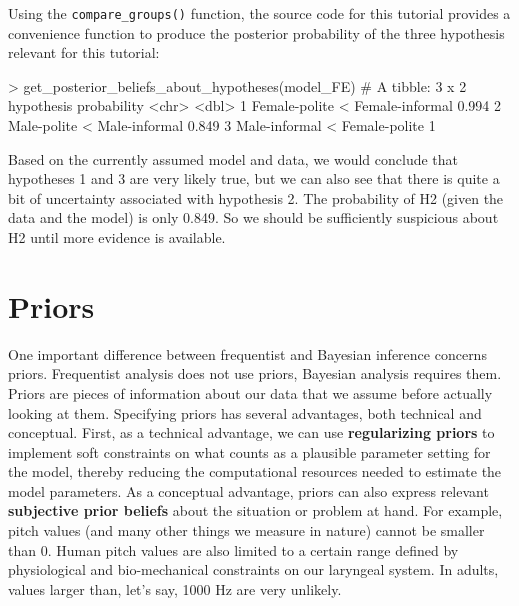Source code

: \documentclass[nobib]{tufte-handout}
\begin{document}
Using the \texttt{compare\_groups()} function, the source code for this tutorial provides a
convenience function to produce the posterior probability of the three hypothesis relevant for
this tutorial: 

\medskip

\begin{minipage}[]{\textwidth}
\begin{rc}
> get_posterior_beliefs_about_hypotheses(model_FE)
# A tibble: 3 x 2
  hypothesis                      probability
  <chr>                                 <dbl>
1 Female-polite < Female-informal       0.994
2 Male-polite < Male-informal           0.849
3 Male-informal < Female-polite         1
\end{rc}
\end{minipage}

Based on the currently assumed model and data, we would conclude that hypotheses 1 and 3 are very likely true, but we can also see that there is quite a bit of uncertainty associated with hypothesis 2. The probability of H2 (given the data and the model) is only 0.849. So we should be sufficiently suspicious about H2 until more evidence is available.

%

\section{Priors}

One important difference between frequentist and Bayesian inference concerns priors. Frequentist analysis does not use priors, Bayesian analysis requires them. Priors are pieces of information about our data that we assume before actually looking at them. Specifying priors has several advantages, both technical and conceptual. First, as a technical advantage, we can use \textbf{regularizing priors} to implement soft constraints on what counts as a plausible parameter setting for the model, thereby reducing the computational resources needed to estimate the model parameters.
%
%
As a conceptual advantage, priors can also express relevant \textbf{subjective prior beliefs} about the situation or problem at hand. For example, pitch values (and many other things we measure in nature) cannot be smaller than 0. Human pitch values are also limited to a certain range defined by physiological and bio-mechanical constraints on our laryngeal system. In adults, values larger than, let's say, 1000 Hz are very unlikely. 
 
\end{document}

- - -

### What you should do
Each record must appear again exactly as written above, without its pictures.

### Result
Source code

: \documentclass[nobib]{tufte-handout}
\begin{document}
Using the \texttt{compare\_groups()} function, the source code for this tutorial provides a
convenience function to produce the posterior probability of the three hypothesis relevant for
this tutorial: 

\medskip

\begin{minipage}[]{\textwidth}
\begin{rc}
> get_posterior_beliefs_about_hypotheses(model_FE)
# A tibble: 3 x 2
  hypothesis                      probability
  <chr>                                 <dbl>
1 Female-polite < Female-informal       0.994
2 Male-polite < Male-informal           0.849
3 Male-informal < Female-polite         1
\end{rc}
\end{minipage}

Based on the currently assumed model and data, we would conclude that hypotheses 1 and 3 are very likely true, but we can also see that there is quite a bit of uncertainty associated with hypothesis 2. The probability of H2 (given the data and the model) is only 0.849. So we should be sufficiently suspicious about H2 until more evidence is available.

%

\section{Priors}

One important difference between frequentist and Bayesian inference concerns priors. Frequentist analysis does not use priors, Bayesian analysis requires them. Priors are pieces of information about our data that we assume before actually looking at them. Specifying priors has several advantages, both technical and conceptual. First, as a technical advantage, we can use \textbf{regularizing priors} to implement soft constraints on what counts as a plausible parameter setting for the model, thereby reducing the computational resources needed to estimate the model parameters.
%
%
As a conceptual advantage, priors can also express relevant \textbf{subjective prior beliefs} about the situation or problem at hand. For example, pitch values (and many other things we measure in nature) cannot be smaller than 0. Human pitch values are also limited to a certain range defined by physiological and bio-mechanical constraints on our laryngeal system. In adults, values larger than, let's say, 1000 Hz are very unlikely. 
 
\end{document}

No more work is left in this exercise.